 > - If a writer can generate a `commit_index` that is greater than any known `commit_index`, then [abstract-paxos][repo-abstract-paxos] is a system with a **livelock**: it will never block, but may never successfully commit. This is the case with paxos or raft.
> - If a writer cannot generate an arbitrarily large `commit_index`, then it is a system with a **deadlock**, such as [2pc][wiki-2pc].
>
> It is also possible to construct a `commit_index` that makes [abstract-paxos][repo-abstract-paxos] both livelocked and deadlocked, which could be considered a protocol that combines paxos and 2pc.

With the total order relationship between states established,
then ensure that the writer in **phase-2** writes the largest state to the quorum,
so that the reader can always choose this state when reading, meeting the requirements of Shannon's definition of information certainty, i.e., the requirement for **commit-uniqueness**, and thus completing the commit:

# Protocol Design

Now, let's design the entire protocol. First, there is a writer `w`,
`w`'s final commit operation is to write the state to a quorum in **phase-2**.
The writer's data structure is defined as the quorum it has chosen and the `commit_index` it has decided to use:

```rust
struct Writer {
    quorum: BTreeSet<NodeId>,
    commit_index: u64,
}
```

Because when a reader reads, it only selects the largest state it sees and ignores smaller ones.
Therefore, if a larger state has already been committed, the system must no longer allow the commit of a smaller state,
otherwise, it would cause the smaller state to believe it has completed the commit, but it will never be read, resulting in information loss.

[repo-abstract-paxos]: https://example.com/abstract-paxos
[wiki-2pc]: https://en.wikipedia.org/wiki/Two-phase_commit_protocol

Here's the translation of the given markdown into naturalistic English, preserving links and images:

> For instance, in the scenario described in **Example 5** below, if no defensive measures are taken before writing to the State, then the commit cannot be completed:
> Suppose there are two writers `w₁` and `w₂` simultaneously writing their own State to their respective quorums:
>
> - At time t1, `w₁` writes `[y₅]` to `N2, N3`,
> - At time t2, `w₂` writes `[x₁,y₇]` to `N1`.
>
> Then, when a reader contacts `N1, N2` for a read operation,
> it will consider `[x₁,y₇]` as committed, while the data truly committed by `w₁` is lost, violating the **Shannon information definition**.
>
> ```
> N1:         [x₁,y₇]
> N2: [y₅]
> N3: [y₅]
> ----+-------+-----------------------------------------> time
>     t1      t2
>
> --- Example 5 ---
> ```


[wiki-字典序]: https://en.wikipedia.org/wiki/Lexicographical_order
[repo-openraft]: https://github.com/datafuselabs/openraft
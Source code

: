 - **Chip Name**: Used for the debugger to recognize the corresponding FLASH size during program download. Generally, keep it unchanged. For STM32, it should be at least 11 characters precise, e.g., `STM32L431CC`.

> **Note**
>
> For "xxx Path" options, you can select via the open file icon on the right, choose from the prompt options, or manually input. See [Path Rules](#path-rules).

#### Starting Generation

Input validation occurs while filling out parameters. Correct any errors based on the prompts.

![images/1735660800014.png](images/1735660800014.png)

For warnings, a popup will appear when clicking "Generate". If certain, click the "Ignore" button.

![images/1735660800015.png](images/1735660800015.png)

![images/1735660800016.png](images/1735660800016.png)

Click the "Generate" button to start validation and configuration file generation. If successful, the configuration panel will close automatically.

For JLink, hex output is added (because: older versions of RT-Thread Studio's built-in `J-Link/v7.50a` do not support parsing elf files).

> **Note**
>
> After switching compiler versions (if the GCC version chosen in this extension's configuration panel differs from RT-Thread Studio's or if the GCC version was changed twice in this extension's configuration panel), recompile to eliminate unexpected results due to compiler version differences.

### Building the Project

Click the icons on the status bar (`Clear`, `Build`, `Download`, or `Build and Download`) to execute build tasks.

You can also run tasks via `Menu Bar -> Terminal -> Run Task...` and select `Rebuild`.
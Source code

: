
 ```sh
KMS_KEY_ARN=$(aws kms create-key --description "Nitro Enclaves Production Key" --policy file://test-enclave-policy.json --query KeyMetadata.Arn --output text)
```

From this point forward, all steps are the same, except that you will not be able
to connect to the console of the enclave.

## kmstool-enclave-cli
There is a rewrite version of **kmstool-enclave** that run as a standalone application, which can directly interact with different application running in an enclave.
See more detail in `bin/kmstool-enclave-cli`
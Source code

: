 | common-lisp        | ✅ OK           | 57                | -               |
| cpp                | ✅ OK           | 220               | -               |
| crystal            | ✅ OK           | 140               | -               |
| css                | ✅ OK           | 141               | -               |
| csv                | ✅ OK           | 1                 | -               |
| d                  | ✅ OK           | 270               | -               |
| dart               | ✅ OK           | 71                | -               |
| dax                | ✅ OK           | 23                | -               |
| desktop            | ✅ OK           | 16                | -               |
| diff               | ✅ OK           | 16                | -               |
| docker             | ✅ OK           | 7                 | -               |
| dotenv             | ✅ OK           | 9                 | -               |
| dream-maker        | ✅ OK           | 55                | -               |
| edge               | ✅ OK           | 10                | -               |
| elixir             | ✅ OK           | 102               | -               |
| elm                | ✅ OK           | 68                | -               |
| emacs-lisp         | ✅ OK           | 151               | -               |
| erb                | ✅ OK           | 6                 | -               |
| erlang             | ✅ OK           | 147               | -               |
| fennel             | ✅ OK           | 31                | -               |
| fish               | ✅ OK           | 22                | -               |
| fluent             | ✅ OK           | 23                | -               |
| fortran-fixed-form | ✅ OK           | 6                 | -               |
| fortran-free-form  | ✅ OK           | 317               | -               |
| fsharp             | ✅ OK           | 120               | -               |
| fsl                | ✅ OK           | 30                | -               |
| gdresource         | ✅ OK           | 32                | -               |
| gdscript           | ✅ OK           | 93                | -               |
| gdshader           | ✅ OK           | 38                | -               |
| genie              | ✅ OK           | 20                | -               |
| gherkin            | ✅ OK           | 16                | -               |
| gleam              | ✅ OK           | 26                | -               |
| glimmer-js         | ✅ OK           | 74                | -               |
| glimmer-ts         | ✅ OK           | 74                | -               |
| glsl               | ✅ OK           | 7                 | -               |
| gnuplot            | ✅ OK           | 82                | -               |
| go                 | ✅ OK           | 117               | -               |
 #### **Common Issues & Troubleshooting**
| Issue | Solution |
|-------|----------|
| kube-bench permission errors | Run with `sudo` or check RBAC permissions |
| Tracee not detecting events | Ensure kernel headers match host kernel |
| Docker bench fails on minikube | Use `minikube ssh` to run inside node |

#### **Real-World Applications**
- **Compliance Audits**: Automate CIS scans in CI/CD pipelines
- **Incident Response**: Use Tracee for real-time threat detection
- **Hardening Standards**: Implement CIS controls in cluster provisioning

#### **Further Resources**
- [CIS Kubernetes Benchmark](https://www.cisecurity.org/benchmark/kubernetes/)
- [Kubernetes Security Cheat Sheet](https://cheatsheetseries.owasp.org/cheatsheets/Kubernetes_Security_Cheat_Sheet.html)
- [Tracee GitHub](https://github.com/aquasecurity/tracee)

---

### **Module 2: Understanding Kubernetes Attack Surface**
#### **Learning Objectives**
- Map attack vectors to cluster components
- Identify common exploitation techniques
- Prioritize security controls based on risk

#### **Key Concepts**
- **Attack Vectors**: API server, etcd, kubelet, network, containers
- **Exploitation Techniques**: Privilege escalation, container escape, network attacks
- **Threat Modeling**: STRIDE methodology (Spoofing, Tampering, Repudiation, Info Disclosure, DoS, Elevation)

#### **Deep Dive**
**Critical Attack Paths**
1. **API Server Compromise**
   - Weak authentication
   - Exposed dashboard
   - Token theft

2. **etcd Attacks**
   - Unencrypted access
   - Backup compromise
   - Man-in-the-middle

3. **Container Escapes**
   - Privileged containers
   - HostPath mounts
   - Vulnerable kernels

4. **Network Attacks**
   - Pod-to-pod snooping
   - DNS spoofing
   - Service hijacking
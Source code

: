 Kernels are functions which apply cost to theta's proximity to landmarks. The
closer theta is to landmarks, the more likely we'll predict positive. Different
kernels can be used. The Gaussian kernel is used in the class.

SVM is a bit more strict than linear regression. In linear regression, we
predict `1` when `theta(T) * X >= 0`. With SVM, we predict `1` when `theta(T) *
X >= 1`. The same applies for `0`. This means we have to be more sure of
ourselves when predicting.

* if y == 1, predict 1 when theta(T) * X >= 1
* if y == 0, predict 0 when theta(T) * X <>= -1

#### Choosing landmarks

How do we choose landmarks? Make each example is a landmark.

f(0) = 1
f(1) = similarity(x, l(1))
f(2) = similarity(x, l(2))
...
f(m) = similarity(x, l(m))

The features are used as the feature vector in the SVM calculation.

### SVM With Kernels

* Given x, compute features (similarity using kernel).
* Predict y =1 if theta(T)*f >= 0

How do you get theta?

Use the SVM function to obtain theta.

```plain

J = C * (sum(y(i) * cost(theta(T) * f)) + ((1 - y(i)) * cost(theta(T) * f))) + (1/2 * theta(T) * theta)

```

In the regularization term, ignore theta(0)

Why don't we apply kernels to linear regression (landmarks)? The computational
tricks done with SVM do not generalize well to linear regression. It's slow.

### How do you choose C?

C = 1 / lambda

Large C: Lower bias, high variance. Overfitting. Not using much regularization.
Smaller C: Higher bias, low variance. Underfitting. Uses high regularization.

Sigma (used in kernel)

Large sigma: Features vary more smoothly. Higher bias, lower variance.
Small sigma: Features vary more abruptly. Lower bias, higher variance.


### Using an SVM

----

YOUR TASK >> Return solely the count of lines in the data above in which the word "cluster" occurs.

COMPLETED TASK >> 2